Ecopop, statistiques de l’avortement, affaire Giroud… Dieu merci, le Mondial de foot a débuté.
On ne sait pas quel nom donner à cette barrière-là, il faudrait être poète et poète féroce: les Genevoises donc avortent neuf fois plus que les Appenzelloises. On ne sait pas non plus si pour ces dernières, la même explication vaut que pour les jeunes filles de 15 à 19 ans, qui ne sont plus que 4% à avoir subi une interruption de grossesse, contre 6% il y encore huit ans. A savoir qu’en réalité elles n’avortent pas moins mais tombent moins souvent enceintes. C’est en tout cas ce que précise l’Office fédéral de la santé (OFS) et certainement le moyen le plus imparable pour faire baisser les statistiques en matière d’IVG.
Ce que l’on sait en revanche, c’est que les milieux anti-avortement se montrent pour une fois charitables et décidés à ne pas accabler de leur habituel courroux les malheureuses citoyennes du bout du lac.
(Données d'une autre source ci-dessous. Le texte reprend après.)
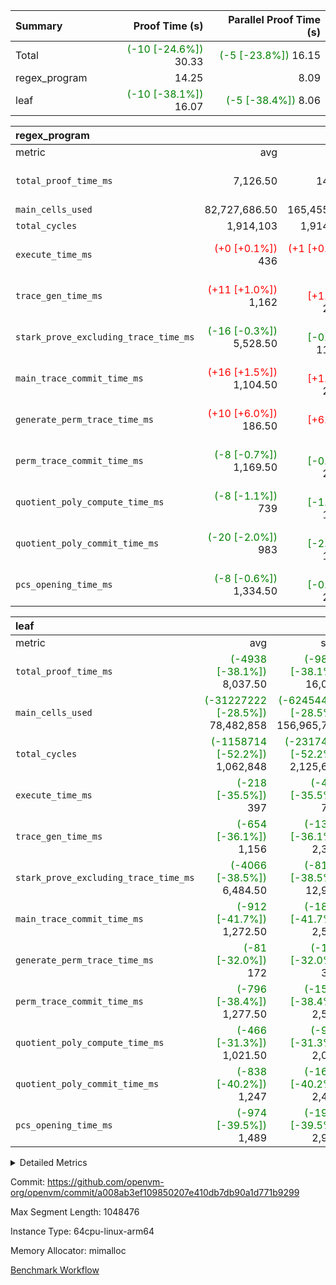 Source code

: | Summary | Proof Time (s) | Parallel Proof Time (s) |
|:---|---:|---:|
| Total | <span style='color: green'>(-10 [-24.6%])</span> 30.33 | <span style='color: green'>(-5 [-23.8%])</span> 16.15 |
| regex_program |  14.25 |  8.09 |
| leaf | <span style='color: green'>(-10 [-38.1%])</span> 16.07 | <span style='color: green'>(-5 [-38.4%])</span> 8.06 |


| regex_program |||||
|:---|---:|---:|---:|---:|
|metric|avg|sum|max|min|
| `total_proof_time_ms ` |  7,126.50 |  14,253 |  8,086 | <span style='color: green'>(-13 [-0.2%])</span> 6,167 |
| `main_cells_used     ` |  82,727,686.50 |  165,455,373 |  92,686,348 |  72,769,025 |
| `total_cycles        ` |  1,914,103 |  1,914,103 |  1,914,103 |  1,914,103 |
| `execute_time_ms     ` | <span style='color: red'>(+0 [+0.1%])</span> 436 | <span style='color: red'>(+1 [+0.1%])</span> 872 | <span style='color: red'>(+1 [+0.2%])</span> 469 |  403 |
| `trace_gen_time_ms   ` | <span style='color: red'>(+11 [+1.0%])</span> 1,162 | <span style='color: red'>(+22 [+1.0%])</span> 2,324 | <span style='color: red'>(+29 [+2.1%])</span> 1,394 | <span style='color: green'>(-7 [-0.7%])</span> 930 |
| `stark_prove_excluding_trace_time_ms` | <span style='color: green'>(-16 [-0.3%])</span> 5,528.50 | <span style='color: green'>(-32 [-0.3%])</span> 11,057 | <span style='color: green'>(-26 [-0.4%])</span> 6,223 | <span style='color: green'>(-6 [-0.1%])</span> 4,834 |
| `main_trace_commit_time_ms` | <span style='color: red'>(+16 [+1.5%])</span> 1,104.50 | <span style='color: red'>(+33 [+1.5%])</span> 2,209 | <span style='color: green'>(-3 [-0.2%])</span> 1,330 | <span style='color: red'>(+36 [+4.3%])</span> 879 |
| `generate_perm_trace_time_ms` | <span style='color: red'>(+10 [+6.0%])</span> 186.50 | <span style='color: red'>(+21 [+6.0%])</span> 373 | <span style='color: red'>(+12 [+6.5%])</span> 198 | <span style='color: red'>(+9 [+5.4%])</span> 175 |
| `perm_trace_commit_time_ms` | <span style='color: green'>(-8 [-0.7%])</span> 1,169.50 | <span style='color: green'>(-16 [-0.7%])</span> 2,339 | <span style='color: green'>(-7 [-0.6%])</span> 1,231 | <span style='color: green'>(-9 [-0.8%])</span> 1,108 |
| `quotient_poly_compute_time_ms` | <span style='color: green'>(-8 [-1.1%])</span> 739 | <span style='color: green'>(-16 [-1.1%])</span> 1,478 | <span style='color: green'>(-13 [-1.5%])</span> 856 | <span style='color: green'>(-3 [-0.5%])</span> 622 |
| `quotient_poly_commit_time_ms` | <span style='color: green'>(-20 [-2.0%])</span> 983 | <span style='color: green'>(-41 [-2.0%])</span> 1,966 | <span style='color: green'>(-11 [-0.9%])</span> 1,149 | <span style='color: green'>(-30 [-3.5%])</span> 817 |
| `pcs_opening_time_ms ` | <span style='color: green'>(-8 [-0.6%])</span> 1,334.50 | <span style='color: green'>(-16 [-0.6%])</span> 2,669 | <span style='color: green'>(-5 [-0.3%])</span> 1,450 | <span style='color: green'>(-11 [-0.9%])</span> 1,219 |

| leaf |||||
|:---|---:|---:|---:|---:|
|metric|avg|sum|max|min|
| `total_proof_time_ms ` | <span style='color: green'>(-4938 [-38.1%])</span> 8,037.50 | <span style='color: green'>(-9877 [-38.1%])</span> 16,075 | <span style='color: green'>(-5035 [-38.4%])</span> 8,065 | <span style='color: green'>(-4842 [-37.7%])</span> 8,010 |
| `main_cells_used     ` | <span style='color: green'>(-31227222 [-28.5%])</span> 78,482,858 | <span style='color: green'>(-62454444 [-28.5%])</span> 156,965,716 | <span style='color: green'>(-31770237 [-28.5%])</span> 79,572,022 | <span style='color: green'>(-30684207 [-28.4%])</span> 77,393,694 |
| `total_cycles        ` | <span style='color: green'>(-1158714 [-52.2%])</span> 1,062,848 | <span style='color: green'>(-2317428 [-52.2%])</span> 2,125,696 | <span style='color: green'>(-1178791 [-52.2%])</span> 1,080,354 | <span style='color: green'>(-1138637 [-52.1%])</span> 1,045,342 |
| `execute_time_ms     ` | <span style='color: green'>(-218 [-35.5%])</span> 397 | <span style='color: green'>(-437 [-35.5%])</span> 794 | <span style='color: green'>(-216 [-33.0%])</span> 438 | <span style='color: green'>(-221 [-38.3%])</span> 356 |
| `trace_gen_time_ms   ` | <span style='color: green'>(-654 [-36.1%])</span> 1,156 | <span style='color: green'>(-1308 [-36.1%])</span> 2,312 | <span style='color: green'>(-732 [-37.0%])</span> 1,248 | <span style='color: green'>(-576 [-35.1%])</span> 1,064 |
| `stark_prove_excluding_trace_time_ms` | <span style='color: green'>(-4066 [-38.5%])</span> 6,484.50 | <span style='color: green'>(-8132 [-38.5%])</span> 12,969 | <span style='color: green'>(-4298 [-39.8%])</span> 6,508 | <span style='color: green'>(-3834 [-37.2%])</span> 6,461 |
| `main_trace_commit_time_ms` | <span style='color: green'>(-912 [-41.7%])</span> 1,272.50 | <span style='color: green'>(-1823 [-41.7%])</span> 2,545 | <span style='color: green'>(-952 [-42.7%])</span> 1,278 | <span style='color: green'>(-871 [-40.7%])</span> 1,267 |
| `generate_perm_trace_time_ms` | <span style='color: green'>(-81 [-32.0%])</span> 172 | <span style='color: green'>(-162 [-32.0%])</span> 344 | <span style='color: green'>(-92 [-34.6%])</span> 174 | <span style='color: green'>(-70 [-29.2%])</span> 170 |
| `perm_trace_commit_time_ms` | <span style='color: green'>(-796 [-38.4%])</span> 1,277.50 | <span style='color: green'>(-1592 [-38.4%])</span> 2,555 | <span style='color: green'>(-820 [-38.9%])</span> 1,287 | <span style='color: green'>(-772 [-37.8%])</span> 1,268 |
| `quotient_poly_compute_time_ms` | <span style='color: green'>(-466 [-31.3%])</span> 1,021.50 | <span style='color: green'>(-932 [-31.3%])</span> 2,043 | <span style='color: green'>(-513 [-33.3%])</span> 1,027 | <span style='color: green'>(-419 [-29.2%])</span> 1,016 |
| `quotient_poly_commit_time_ms` | <span style='color: green'>(-838 [-40.2%])</span> 1,247 | <span style='color: green'>(-1676 [-40.2%])</span> 2,494 | <span style='color: green'>(-876 [-41.2%])</span> 1,248 | <span style='color: green'>(-800 [-39.1%])</span> 1,246 |
| `pcs_opening_time_ms ` | <span style='color: green'>(-974 [-39.5%])</span> 1,489 | <span style='color: green'>(-1948 [-39.5%])</span> 2,978 | <span style='color: green'>(-1026 [-40.5%])</span> 1,508 | <span style='color: green'>(-922 [-38.5%])</span> 1,470 |



<details>
<summary>Detailed Metrics</summary>

| group | num_segments | keygen_time_ms | commit_exe_time_ms |
| --- | --- | --- | --- |
| regex_program | 2 | 762 | 50 | 

| group | air_name | quotient_deg | interactions | constraints |
| --- | --- | --- | --- | --- |
| leaf | AccessAdapterAir<2> | 4 | 5 | 11 | 
| leaf | AccessAdapterAir<4> | 4 | 5 | 11 | 
| leaf | AccessAdapterAir<8> | 4 | 5 | 11 | 
| leaf | FriReducedOpeningAir | 4 | 39 | 60 | 
| leaf | NativePoseidon2Air<BabyBearParameters>, 1> | 4 | 136 | 530 | 
| leaf | PhantomAir | 4 | 3 | 4 | 
| leaf | ProgramAir | 1 | 1 | 4 | 
| leaf | VariableRangeCheckerAir | 1 | 1 | 4 | 
| leaf | VmAirWrapper<AluNativeAdapterAir, FieldArithmeticCoreAir> | 4 | 15 | 23 | 
| leaf | VmAirWrapper<BranchNativeAdapterAir, BranchEqualCoreAir<1> | 4 | 11 | 22 | 
| leaf | VmAirWrapper<JalNativeAdapterAir, JalCoreAir> | 4 | 7 | 6 | 
| leaf | VmAirWrapper<NativeAdapterAir<2, 0>, PublicValuesCoreAir> | 4 | 11 | 23 | 
| leaf | VmAirWrapper<NativeLoadStoreAdapterAir<1>, NativeLoadStoreCoreAir<1> | 4 | 15 | 16 | 
| leaf | VmAirWrapper<NativeLoadStoreAdapterAir<4>, NativeLoadStoreCoreAir<4> | 4 | 15 | 16 | 
| leaf | VmAirWrapper<NativeVectorizedAdapterAir<4>, FieldExtensionCoreAir> | 4 | 15 | 23 | 
| leaf | VmConnectorAir | 4 | 3 | 8 | 
| leaf | VolatileBoundaryAir | 4 | 4 | 16 | 
| regex_program | AccessAdapterAir<16> | 4 | 5 | 11 | 
| regex_program | AccessAdapterAir<2> | 4 | 5 | 11 | 
| regex_program | AccessAdapterAir<32> | 4 | 5 | 11 | 
| regex_program | AccessAdapterAir<4> | 4 | 5 | 11 | 
| regex_program | AccessAdapterAir<64> | 4 | 5 | 11 | 
| regex_program | AccessAdapterAir<8> | 4 | 5 | 11 | 
| regex_program | BitwiseOperationLookupAir<8> | 2 | 2 | 4 | 
| regex_program | KeccakVmAir | 4 | 321 | 4,380 | 
| regex_program | MemoryMerkleAir<8> | 4 | 4 | 38 | 
| regex_program | PersistentBoundaryAir<8> | 4 | 3 | 5 | 
| regex_program | PhantomAir | 4 | 3 | 4 | 
| regex_program | Poseidon2PeripheryAir<BabyBearParameters>, 1> | 2 | 1 | 286 | 
| regex_program | ProgramAir | 1 | 1 | 4 | 
| regex_program | RangeTupleCheckerAir<2> | 1 | 1 | 4 | 
| regex_program | Rv32HintStoreAir | 4 | 19 | 21 | 
| regex_program | VariableRangeCheckerAir | 1 | 1 | 4 | 
| regex_program | VmAirWrapper<Rv32BaseAluAdapterAir, BaseAluCoreAir<4, 8> | 4 | 19 | 30 | 
| regex_program | VmAirWrapper<Rv32BaseAluAdapterAir, LessThanCoreAir<4, 8> | 4 | 17 | 35 | 
| regex_program | VmAirWrapper<Rv32BaseAluAdapterAir, ShiftCoreAir<4, 8> | 4 | 23 | 84 | 
| regex_program | VmAirWrapper<Rv32BranchAdapterAir, BranchEqualCoreAir<4> | 4 | 11 | 17 | 
| regex_program | VmAirWrapper<Rv32BranchAdapterAir, BranchLessThanCoreAir<4, 8> | 4 | 13 | 32 | 
| regex_program | VmAirWrapper<Rv32CondRdWriteAdapterAir, Rv32JalLuiCoreAir> | 4 | 10 | 15 | 
| regex_program | VmAirWrapper<Rv32JalrAdapterAir, Rv32JalrCoreAir> | 4 | 16 | 16 | 
| regex_program | VmAirWrapper<Rv32LoadStoreAdapterAir, LoadSignExtendCoreAir<4, 8> | 4 | 18 | 21 | 
| regex_program | VmAirWrapper<Rv32LoadStoreAdapterAir, LoadStoreCoreAir<4> | 4 | 17 | 27 | 
| regex_program | VmAirWrapper<Rv32MultAdapterAir, DivRemCoreAir<4, 8> | 4 | 25 | 72 | 
| regex_program | VmAirWrapper<Rv32MultAdapterAir, MulHCoreAir<4, 8> | 4 | 24 | 23 | 
| regex_program | VmAirWrapper<Rv32MultAdapterAir, MultiplicationCoreAir<4, 8> | 4 | 19 | 13 | 
| regex_program | VmAirWrapper<Rv32RdWriteAdapterAir, Rv32AuipcCoreAir> | 4 | 11 | 12 | 
| regex_program | VmConnectorAir | 4 | 3 | 8 | 

| group | air_name | idx | rows | prep_cols | perm_cols | main_cols | cells |
| --- | --- | --- | --- | --- | --- | --- | --- |
| leaf | AccessAdapterAir<2> | 0 | 1,048,576 |  | 12 | 11 | 24,117,248 | 
| leaf | AccessAdapterAir<2> | 1 | 1,048,576 |  | 12 | 11 | 24,117,248 | 
| leaf | AccessAdapterAir<4> | 0 | 524,288 |  | 12 | 13 | 13,107,200 | 
| leaf | AccessAdapterAir<4> | 1 | 524,288 |  | 12 | 13 | 13,107,200 | 
| leaf | AccessAdapterAir<8> | 0 | 256 |  | 12 | 17 | 7,424 | 
| leaf | AccessAdapterAir<8> | 1 | 512 |  | 12 | 17 | 14,848 | 
| leaf | FriReducedOpeningAir | 0 | 524,288 |  | 44 | 27 | 37,224,448 | 
| leaf | FriReducedOpeningAir | 1 | 524,288 |  | 44 | 27 | 37,224,448 | 
| leaf | NativePoseidon2Air<BabyBearParameters>, 1> | 0 | 65,536 |  | 160 | 399 | 36,634,624 | 
| leaf | NativePoseidon2Air<BabyBearParameters>, 1> | 1 | 65,536 |  | 160 | 399 | 36,634,624 | 
| leaf | PhantomAir | 0 | 8,192 |  | 8 | 6 | 114,688 | 
| leaf | PhantomAir | 1 | 8,192 |  | 8 | 6 | 114,688 | 
| leaf | ProgramAir | 0 | 524,288 |  | 8 | 10 | 9,437,184 | 
| leaf | ProgramAir | 1 | 524,288 |  | 8 | 10 | 9,437,184 | 
| leaf | VariableRangeCheckerAir | 0 | 262,144 | 2 | 8 | 1 | 2,359,296 | 
| leaf | VariableRangeCheckerAir | 1 | 262,144 | 2 | 8 | 1 | 2,359,296 | 
| leaf | VmAirWrapper<AluNativeAdapterAir, FieldArithmeticCoreAir> | 0 | 1,048,576 |  | 20 | 29 | 51,380,224 | 
| leaf | VmAirWrapper<AluNativeAdapterAir, FieldArithmeticCoreAir> | 1 | 1,048,576 |  | 20 | 29 | 51,380,224 | 
| leaf | VmAirWrapper<BranchNativeAdapterAir, BranchEqualCoreAir<1> | 0 | 131,072 |  | 16 | 23 | 5,111,808 | 
| leaf | VmAirWrapper<BranchNativeAdapterAir, BranchEqualCoreAir<1> | 1 | 131,072 |  | 16 | 23 | 5,111,808 | 
| leaf | VmAirWrapper<JalNativeAdapterAir, JalCoreAir> | 0 | 16,384 |  | 12 | 9 | 344,064 | 
| leaf | VmAirWrapper<JalNativeAdapterAir, JalCoreAir> | 1 | 16,384 |  | 12 | 9 | 344,064 | 
| leaf | VmAirWrapper<NativeAdapterAir<2, 0>, PublicValuesCoreAir> | 0 | 64 |  | 16 | 23 | 2,496 | 
| leaf | VmAirWrapper<NativeAdapterAir<2, 0>, PublicValuesCoreAir> | 1 | 64 |  | 16 | 23 | 2,496 | 
| leaf | VmAirWrapper<NativeLoadStoreAdapterAir<1>, NativeLoadStoreCoreAir<1> | 0 | 262,144 |  | 24 | 22 | 12,058,624 | 
| leaf | VmAirWrapper<NativeLoadStoreAdapterAir<1>, NativeLoadStoreCoreAir<1> | 1 | 262,144 |  | 24 | 22 | 12,058,624 | 
| leaf | VmAirWrapper<NativeLoadStoreAdapterAir<4>, NativeLoadStoreCoreAir<4> | 0 | 65,536 |  | 24 | 31 | 3,604,480 | 
| leaf | VmAirWrapper<NativeLoadStoreAdapterAir<4>, NativeLoadStoreCoreAir<4> | 1 | 65,536 |  | 24 | 31 | 3,604,480 | 
| leaf | VmAirWrapper<NativeVectorizedAdapterAir<4>, FieldExtensionCoreAir> | 0 | 262,144 |  | 20 | 38 | 15,204,352 | 
| leaf | VmAirWrapper<NativeVectorizedAdapterAir<4>, FieldExtensionCoreAir> | 1 | 262,144 |  | 20 | 38 | 15,204,352 | 
| leaf | VmConnectorAir | 0 | 2 | 1 | 8 | 4 | 24 | 
| leaf | VmConnectorAir | 1 | 2 | 1 | 8 | 4 | 24 | 
| leaf | VolatileBoundaryAir | 0 | 524,288 |  | 8 | 11 | 9,961,472 | 
| leaf | VolatileBoundaryAir | 1 | 524,288 |  | 8 | 11 | 9,961,472 | 

| group | air_name | segment | rows | prep_cols | perm_cols | main_cols | cells |
| --- | --- | --- | --- | --- | --- | --- | --- |
| regex_program | AccessAdapterAir<2> | 1 | 64 |  | 12 | 11 | 1,472 | 
| regex_program | AccessAdapterAir<4> | 1 | 32 |  | 12 | 13 | 800 | 
| regex_program | AccessAdapterAir<8> | 0 | 131,072 |  | 12 | 17 | 3,801,088 | 
| regex_program | AccessAdapterAir<8> | 1 | 2,048 |  | 12 | 17 | 59,392 | 
| regex_program | BitwiseOperationLookupAir<8> | 0 | 65,536 | 3 | 8 | 2 | 655,360 | 
| regex_program | BitwiseOperationLookupAir<8> | 1 | 65,536 | 3 | 8 | 2 | 655,360 | 
| regex_program | KeccakVmAir | 0 | 1 |  | 532 | 3,163 | 3,695 | 
| regex_program | KeccakVmAir | 1 | 32 |  | 532 | 3,163 | 118,240 | 
| regex_program | MemoryMerkleAir<8> | 0 | 131,072 |  | 12 | 32 | 5,767,168 | 
| regex_program | MemoryMerkleAir<8> | 1 | 4,096 |  | 12 | 32 | 180,224 | 
| regex_program | PersistentBoundaryAir<8> | 0 | 131,072 |  | 8 | 20 | 3,670,016 | 
| regex_program | PersistentBoundaryAir<8> | 1 | 2,048 |  | 8 | 20 | 57,344 | 
| regex_program | PhantomAir | 0 | 512 |  | 8 | 6 | 7,168 | 
| regex_program | PhantomAir | 1 | 1 |  | 8 | 6 | 14 | 
| regex_program | Poseidon2PeripheryAir<BabyBearParameters>, 1> | 0 | 16,384 |  | 8 | 300 | 5,046,272 | 
| regex_program | Poseidon2PeripheryAir<BabyBearParameters>, 1> | 1 | 2,048 |  | 8 | 300 | 630,784 | 
| regex_program | ProgramAir | 0 | 131,072 |  | 8 | 10 | 2,359,296 | 
| regex_program | ProgramAir | 1 | 131,072 |  | 8 | 10 | 2,359,296 | 
| regex_program | RangeTupleCheckerAir<2> | 0 | 524,288 | 2 | 8 | 1 | 4,718,592 | 
| regex_program | RangeTupleCheckerAir<2> | 1 | 524,288 | 2 | 8 | 1 | 4,718,592 | 
| regex_program | Rv32HintStoreAir | 0 | 16,384 |  | 24 | 32 | 917,504 | 
| regex_program | VariableRangeCheckerAir | 0 | 262,144 | 2 | 8 | 1 | 2,359,296 | 
| regex_program | VariableRangeCheckerAir | 1 | 262,144 | 2 | 8 | 1 | 2,359,296 | 
| regex_program | VmAirWrapper<Rv32BaseAluAdapterAir, BaseAluCoreAir<4, 8> | 0 | 1,048,576 |  | 28 | 36 | 67,108,864 | 
| regex_program | VmAirWrapper<Rv32BaseAluAdapterAir, BaseAluCoreAir<4, 8> | 1 | 524,288 |  | 28 | 36 | 33,554,432 | 
| regex_program | VmAirWrapper<Rv32BaseAluAdapterAir, LessThanCoreAir<4, 8> | 0 | 32,768 |  | 24 | 37 | 1,998,848 | 
| regex_program | VmAirWrapper<Rv32BaseAluAdapterAir, LessThanCoreAir<4, 8> | 1 | 32,768 |  | 24 | 37 | 1,998,848 | 
| regex_program | VmAirWrapper<Rv32BaseAluAdapterAir, ShiftCoreAir<4, 8> | 0 | 131,072 |  | 28 | 53 | 10,616,832 | 
| regex_program | VmAirWrapper<Rv32BaseAluAdapterAir, ShiftCoreAir<4, 8> | 1 | 131,072 |  | 28 | 53 | 10,616,832 | 
| regex_program | VmAirWrapper<Rv32BranchAdapterAir, BranchEqualCoreAir<4> | 0 | 262,144 |  | 16 | 26 | 11,010,048 | 
| regex_program | VmAirWrapper<Rv32BranchAdapterAir, BranchEqualCoreAir<4> | 1 | 131,072 |  | 16 | 26 | 5,505,024 | 
| regex_program | VmAirWrapper<Rv32BranchAdapterAir, BranchLessThanCoreAir<4, 8> | 0 | 131,072 |  | 20 | 32 | 6,815,744 | 
| regex_program | VmAirWrapper<Rv32BranchAdapterAir, BranchLessThanCoreAir<4, 8> | 1 | 131,072 |  | 20 | 32 | 6,815,744 | 
| regex_program | VmAirWrapper<Rv32CondRdWriteAdapterAir, Rv32JalLuiCoreAir> | 0 | 65,536 |  | 16 | 18 | 2,228,224 | 
| regex_program | VmAirWrapper<Rv32CondRdWriteAdapterAir, Rv32JalLuiCoreAir> | 1 | 65,536 |  | 16 | 18 | 2,228,224 | 
| regex_program | VmAirWrapper<Rv32JalrAdapterAir, Rv32JalrCoreAir> | 0 | 131,072 |  | 20 | 28 | 6,291,456 | 
| regex_program | VmAirWrapper<Rv32JalrAdapterAir, Rv32JalrCoreAir> | 1 | 65,536 |  | 20 | 28 | 3,145,728 | 
| regex_program | VmAirWrapper<Rv32LoadStoreAdapterAir, LoadSignExtendCoreAir<4, 8> | 0 | 1,024 |  | 28 | 35 | 64,512 | 
| regex_program | VmAirWrapper<Rv32LoadStoreAdapterAir, LoadSignExtendCoreAir<4, 8> | 1 | 2 |  | 28 | 35 | 126 | 
| regex_program | VmAirWrapper<Rv32LoadStoreAdapterAir, LoadStoreCoreAir<4> | 0 | 1,048,576 |  | 28 | 40 | 71,303,168 | 
| regex_program | VmAirWrapper<Rv32LoadStoreAdapterAir, LoadStoreCoreAir<4> | 1 | 1,048,576 |  | 28 | 40 | 71,303,168 | 
| regex_program | VmAirWrapper<Rv32MultAdapterAir, DivRemCoreAir<4, 8> | 0 | 128 |  | 40 | 57 | 12,416 | 
| regex_program | VmAirWrapper<Rv32MultAdapterAir, MulHCoreAir<4, 8> | 0 | 256 |  | 40 | 39 | 20,224 | 
| regex_program | VmAirWrapper<Rv32MultAdapterAir, MultiplicationCoreAir<4, 8> | 0 | 32,768 |  | 28 | 31 | 1,933,312 | 
| regex_program | VmAirWrapper<Rv32MultAdapterAir, MultiplicationCoreAir<4, 8> | 1 | 32,768 |  | 28 | 31 | 1,933,312 | 
| regex_program | VmAirWrapper<Rv32RdWriteAdapterAir, Rv32AuipcCoreAir> | 0 | 32,768 |  | 16 | 21 | 1,212,416 | 
| regex_program | VmAirWrapper<Rv32RdWriteAdapterAir, Rv32AuipcCoreAir> | 1 | 32,768 |  | 16 | 21 | 1,212,416 | 
| regex_program | VmConnectorAir | 0 | 2 | 1 | 8 | 4 | 24 | 
| regex_program | VmConnectorAir | 1 | 2 | 1 | 8 | 4 | 24 | 

| group | idx | trace_gen_time_ms | total_proof_time_ms | total_cycles | total_cells | stark_prove_excluding_trace_time_ms | quotient_poly_compute_time_ms | quotient_poly_commit_time_ms | perm_trace_commit_time_ms | pcs_opening_time_ms | main_trace_commit_time_ms | main_cells_used | generate_perm_trace_time_ms | execute_time_ms |
| --- | --- | --- | --- | --- | --- | --- | --- | --- | --- | --- | --- | --- | --- | --- |
| leaf | 0 | 1,064 | 8,010 | 1,080,354 | 220,669,656 | 6,508 | 1,027 | 1,248 | 1,268 | 1,508 | 1,278 | 79,572,022 | 174 | 438 | 
| leaf | 1 | 1,248 | 8,065 | 1,045,342 | 220,677,080 | 6,461 | 1,016 | 1,246 | 1,287 | 1,470 | 1,267 | 77,393,694 | 170 | 356 | 

| group | segment | trace_gen_time_ms | total_proof_time_ms | total_cycles | total_cells | stark_prove_excluding_trace_time_ms | quotient_poly_compute_time_ms | quotient_poly_commit_time_ms | perm_trace_commit_time_ms | pcs_opening_time_ms | main_trace_commit_time_ms | main_cells_used | generate_perm_trace_time_ms | execute_time_ms |
| --- | --- | --- | --- | --- | --- | --- | --- | --- | --- | --- | --- | --- | --- | --- |
| regex_program | 0 | 1,394 | 8,086 |  | 209,921,543 | 6,223 | 856 | 1,149 | 1,231 | 1,450 | 1,330 | 92,686,348 | 198 | 469 | 
| regex_program | 1 | 930 | 6,167 | 1,914,103 | 149,454,692 | 4,834 | 622 | 817 | 1,108 | 1,219 | 879 | 72,769,025 | 175 | 403 | 

</details>


Commit: https://github.com/openvm-org/openvm/commit/a008ab3ef109850207e410db7db90a1d771b9299

Max Segment Length: 1048476

Instance Type: 64cpu-linux-arm64

Memory Allocator: mimalloc

[Benchmark Workflow](https://github.com/openvm-org/openvm/actions/runs/13211124637)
Certes à leur manière toujours un peu abrupte: en rajoutant dans le même panier indigne les Valaisannes et les Vaudoises. L’association «Choisir la vie» s’agace ainsi de ce que les trois cantons de «Vaud, Valais et Genève concentrent à eux seuls 30,25% des avortements pratiqués en Suisse chez les jeunes femmes de 15 à 24 ans». Après le welsch paresseux et alcoolique, verra-t-on naître le mythe des welschettes dévergondées et sans cervelle? Libre à chacun néanmoins de penser que la légère baisse des avortements constatée l’an dernier — 10’444 contre 10’853 en 2012 — ne doit pas forcément tout à la vertu et/ou la prévoyance exemplaire des Appenzelloises.
On pourra regretter à ce propos que l’ex porte-voix de la difficile cause anti-IVG, l’inénarrable encaveur Dominique G***, ait d’autres méchants chats à fouetter, spécialement les spécimens fouineurs qui hantent certaines rédactions, et d’autres soucis en tête, d’ordre aussi divers que variés — fraude fiscale, espionnage, tromperie sur la marchandise, on n’ose plus imaginer quoi encore. Ses commentaires toujours avisés et sa hauteur de vue jamais prise en défaut, bref son expertise, manquent cruellement au débat.
Dans ce contexte morose, le cri de guerre des partisans de l’initiative Ecopop — «Halte à la surpopulation» — apparait comme trop subtilement décalé. Au point de ne convaincre à peu près personne, plus même ses soutiens espérés. Un texte stipulant, comme on sait et ainsi que le rappelle sa tête plus ou moins pensante, le biochimiste Benno Büeler, que «la part de la croissance démographique due à l’immigration ne doit pas dépasser 0,2% de la population résidente».
Une drôle de sorte d’usine à gaz puisqu’en toile de fond il s’agirait de réduire l’impact humain sur l’environnement en réduisant la croissance démographique par un frein à l’immigration et, accessoirement, en finançant des opérations de planning familial dans les pays en développement.
Sans doute échaudés par le petchi international dans lequel le vote du 9 février a plongé la Suisse — «un pays tout pourri» comme a su récemment l’exprimer en substance et avec son élégance coutumière un ancien président français — les parlementaires ont eu la dent plus que dure. «Une initiative raciste d’écolos en Birkenstock», a même résumé l’un d’eux, plutôt compétent en ces matière — initiative, Birkenstock et racisme — puisqu’il s’agissait de l’UDC saint-gallois Roland Rino Büchel.
Le vert-brun c’est sûr reste une couleur moyennement appétissante. Si en plus les interruptions de grossesse sont à la baisse, on comprend le blues des amis du Birkenstock et de la décroissance. On se consolera d’une telle actualité politique avec la fête mondiale du ballon rond enfin lancée. Ah le foot! Ses héros, tout purs, ses penseurs, ses artistes. Citons cette saillie de l’immense poète Diego Armando Maradona, qui pourrait servir aussi d’emblème à tous les politiciens victimes d’impuissance chronique: «Arriver dans la surface de réparation et ne pas pouvoir tirer au but, c’est comme danser avec sa sœur.»